Experiences funding growth of a self-funded startup
It's not new news: Find a market need, build product to meet the need, and grow.
However, this works if you have the capital to make it work as simply as that. If you don't, you have to find ways to:
- Pay the day to day bills - yours, and your company's - while you grow;
- Pay for the development, marketing, and support of your product.
How to do this? Often, startup companies will do consulting work to bring in the cash to build the business. And therein lies interesting things.
Technorati Tags: Software
We take on consulting projects from time to time when we have some new initiative that needs investment that simply isn't in the current budget. And I guess the purpose of this post isn't so much to talk about doing consulting - it is to talk about what we see when we do the consulting.
Software development - whether desktop, server, or website software - takes discipline.

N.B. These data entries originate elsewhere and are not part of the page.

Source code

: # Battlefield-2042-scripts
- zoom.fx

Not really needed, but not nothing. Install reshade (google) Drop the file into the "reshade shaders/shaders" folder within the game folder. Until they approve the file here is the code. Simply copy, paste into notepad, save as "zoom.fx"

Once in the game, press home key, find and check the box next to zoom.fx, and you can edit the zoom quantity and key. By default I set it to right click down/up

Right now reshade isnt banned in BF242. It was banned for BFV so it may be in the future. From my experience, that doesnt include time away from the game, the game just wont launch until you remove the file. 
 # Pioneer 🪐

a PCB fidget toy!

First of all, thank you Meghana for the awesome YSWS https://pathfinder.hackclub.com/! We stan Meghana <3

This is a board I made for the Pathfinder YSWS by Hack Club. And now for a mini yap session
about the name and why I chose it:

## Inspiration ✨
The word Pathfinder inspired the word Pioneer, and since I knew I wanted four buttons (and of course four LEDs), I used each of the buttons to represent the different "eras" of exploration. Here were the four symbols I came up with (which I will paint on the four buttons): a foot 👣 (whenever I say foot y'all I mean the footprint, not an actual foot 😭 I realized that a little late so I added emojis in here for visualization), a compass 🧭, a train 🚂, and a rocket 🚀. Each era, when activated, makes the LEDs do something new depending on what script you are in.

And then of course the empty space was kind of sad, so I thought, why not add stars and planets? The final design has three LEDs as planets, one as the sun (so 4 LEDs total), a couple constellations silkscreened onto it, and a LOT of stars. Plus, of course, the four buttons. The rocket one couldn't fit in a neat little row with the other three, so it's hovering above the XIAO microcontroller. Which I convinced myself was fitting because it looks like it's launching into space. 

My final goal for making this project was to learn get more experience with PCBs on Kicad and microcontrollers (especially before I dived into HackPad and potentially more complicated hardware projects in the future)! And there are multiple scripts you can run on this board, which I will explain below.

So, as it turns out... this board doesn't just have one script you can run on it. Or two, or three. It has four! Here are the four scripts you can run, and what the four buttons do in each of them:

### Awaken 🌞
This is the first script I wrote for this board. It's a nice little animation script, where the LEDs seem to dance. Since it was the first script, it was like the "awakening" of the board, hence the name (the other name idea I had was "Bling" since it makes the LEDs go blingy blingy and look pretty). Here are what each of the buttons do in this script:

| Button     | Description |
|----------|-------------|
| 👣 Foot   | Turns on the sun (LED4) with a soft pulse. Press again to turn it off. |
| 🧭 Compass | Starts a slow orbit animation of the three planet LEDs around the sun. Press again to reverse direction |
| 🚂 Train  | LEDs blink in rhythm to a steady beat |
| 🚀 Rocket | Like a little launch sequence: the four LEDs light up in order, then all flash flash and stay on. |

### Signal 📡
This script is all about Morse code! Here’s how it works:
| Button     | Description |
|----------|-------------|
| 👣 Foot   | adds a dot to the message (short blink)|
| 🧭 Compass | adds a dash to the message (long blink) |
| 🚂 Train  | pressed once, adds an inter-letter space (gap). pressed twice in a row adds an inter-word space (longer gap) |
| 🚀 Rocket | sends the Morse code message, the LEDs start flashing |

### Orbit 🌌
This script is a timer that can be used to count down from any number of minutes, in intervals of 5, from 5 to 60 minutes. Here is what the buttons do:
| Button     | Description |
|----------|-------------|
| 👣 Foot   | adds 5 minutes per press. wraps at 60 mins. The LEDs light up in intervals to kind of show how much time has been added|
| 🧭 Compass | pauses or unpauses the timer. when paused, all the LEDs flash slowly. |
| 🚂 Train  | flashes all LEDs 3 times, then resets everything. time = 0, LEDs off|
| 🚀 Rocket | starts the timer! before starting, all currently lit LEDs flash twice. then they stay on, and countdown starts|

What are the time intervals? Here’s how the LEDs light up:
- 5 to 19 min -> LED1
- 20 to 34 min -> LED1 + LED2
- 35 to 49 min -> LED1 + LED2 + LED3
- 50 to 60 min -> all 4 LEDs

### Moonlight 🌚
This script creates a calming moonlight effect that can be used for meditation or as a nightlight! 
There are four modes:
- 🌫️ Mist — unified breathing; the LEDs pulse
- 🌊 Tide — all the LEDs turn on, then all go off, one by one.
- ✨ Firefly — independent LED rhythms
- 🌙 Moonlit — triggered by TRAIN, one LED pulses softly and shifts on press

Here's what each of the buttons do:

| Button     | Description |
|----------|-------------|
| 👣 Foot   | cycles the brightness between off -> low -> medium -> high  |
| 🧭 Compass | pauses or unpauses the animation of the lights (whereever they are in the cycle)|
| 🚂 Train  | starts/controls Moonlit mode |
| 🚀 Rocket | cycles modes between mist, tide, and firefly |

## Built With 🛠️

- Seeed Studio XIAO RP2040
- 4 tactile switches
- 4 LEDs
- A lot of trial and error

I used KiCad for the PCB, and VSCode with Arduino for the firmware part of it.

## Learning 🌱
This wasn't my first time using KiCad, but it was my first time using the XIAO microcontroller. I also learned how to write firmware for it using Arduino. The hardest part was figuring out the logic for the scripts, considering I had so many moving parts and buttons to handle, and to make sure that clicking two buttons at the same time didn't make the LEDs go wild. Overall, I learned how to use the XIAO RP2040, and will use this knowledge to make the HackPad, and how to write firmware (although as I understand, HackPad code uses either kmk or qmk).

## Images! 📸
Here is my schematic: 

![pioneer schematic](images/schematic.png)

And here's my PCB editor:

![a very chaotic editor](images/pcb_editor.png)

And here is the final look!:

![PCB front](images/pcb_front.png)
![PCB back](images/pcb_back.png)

Many consulting customers don't have the discipline in their DNA - either because they're not software developers, or (if they are) they get lazy. So when they write down what they want, it's amazing how much detail they don't really realize must be sorted out along the way. There are big up-front design decisions that are often simply unaddressed. And there is literally a constant stream of small decisions that customers must make, but aren't ready for the investment of time required to make them.
We're proud of one thing here at Plum Canary: We've got people who have been building software since 1984. Lots of different kinds of software. And we understand the need to be compulsive about making the small decisions in a way that looks ahead to what may be, not just what is. We may not be perfect. We're sure our products will always need some new feature or capability we didn't think of. But from our first release to our last, we strive to make the tons of small decisions disappear into the background for our users, and make software easy to use, and make it meet the need it was designed to meet.
I know this sounds like a bit of bragging, but when you see (as we do when we do consulting) how so many companies (who should really know better) don't know how to do this well, it makes us proud to know we can.